(Exercise data Opens)

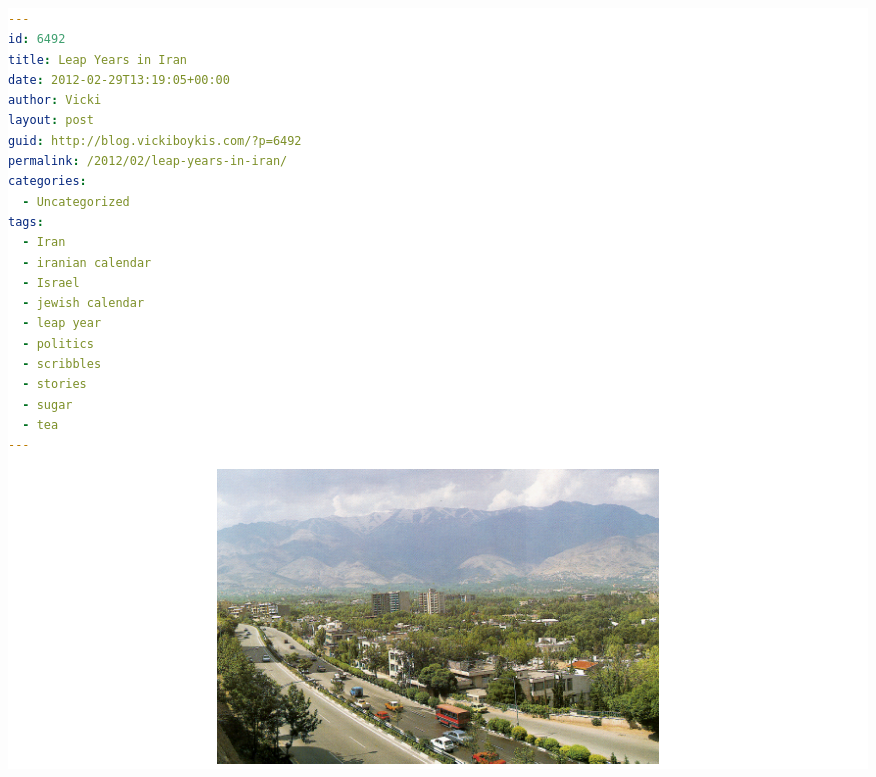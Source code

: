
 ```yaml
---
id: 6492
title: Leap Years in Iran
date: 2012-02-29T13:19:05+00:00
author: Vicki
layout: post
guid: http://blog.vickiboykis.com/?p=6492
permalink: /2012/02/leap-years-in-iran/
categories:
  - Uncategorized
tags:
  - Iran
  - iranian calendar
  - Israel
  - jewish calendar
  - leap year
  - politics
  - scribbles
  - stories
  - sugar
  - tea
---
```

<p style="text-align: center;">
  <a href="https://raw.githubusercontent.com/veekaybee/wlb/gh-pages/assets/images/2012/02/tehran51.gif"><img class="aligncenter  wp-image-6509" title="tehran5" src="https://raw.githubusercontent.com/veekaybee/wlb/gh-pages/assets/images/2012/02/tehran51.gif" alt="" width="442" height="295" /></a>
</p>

(Exercise data Closes)
(Exercise data Opens)

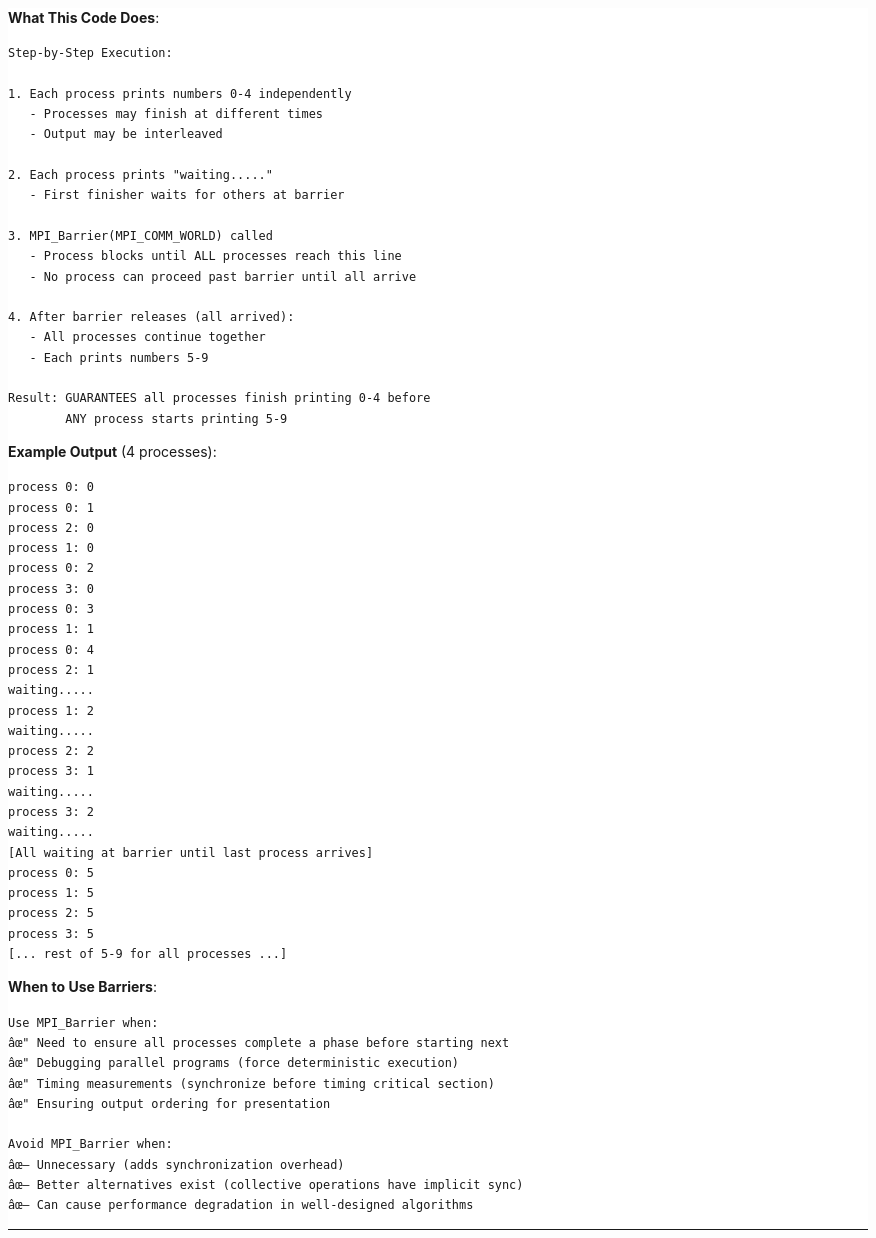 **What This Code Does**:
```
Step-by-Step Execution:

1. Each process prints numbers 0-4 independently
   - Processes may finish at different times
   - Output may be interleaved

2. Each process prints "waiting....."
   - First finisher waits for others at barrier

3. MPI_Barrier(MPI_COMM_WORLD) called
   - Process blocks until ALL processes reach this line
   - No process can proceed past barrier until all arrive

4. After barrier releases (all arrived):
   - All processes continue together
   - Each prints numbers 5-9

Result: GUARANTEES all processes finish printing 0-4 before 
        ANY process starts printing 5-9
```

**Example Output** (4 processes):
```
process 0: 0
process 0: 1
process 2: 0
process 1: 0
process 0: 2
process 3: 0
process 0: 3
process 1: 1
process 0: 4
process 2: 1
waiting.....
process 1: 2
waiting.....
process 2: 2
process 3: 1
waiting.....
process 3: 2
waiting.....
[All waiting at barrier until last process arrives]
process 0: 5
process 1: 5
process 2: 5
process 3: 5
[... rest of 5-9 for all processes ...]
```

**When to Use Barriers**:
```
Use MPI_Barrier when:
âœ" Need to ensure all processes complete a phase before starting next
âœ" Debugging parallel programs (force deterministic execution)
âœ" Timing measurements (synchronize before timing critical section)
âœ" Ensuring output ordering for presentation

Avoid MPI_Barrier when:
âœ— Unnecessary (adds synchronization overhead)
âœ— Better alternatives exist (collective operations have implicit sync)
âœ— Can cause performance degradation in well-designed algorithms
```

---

(Exercise data Closes)

* Task details: Wherever the word "before" turns up in the records, copy out the line it is on.

* Response area:
Result: GUARANTEES all processes finish printing 0-4 before 
âœ" Need to ensure all processes complete a phase before starting next
âœ" Timing measurements (synchronize before timing critical section)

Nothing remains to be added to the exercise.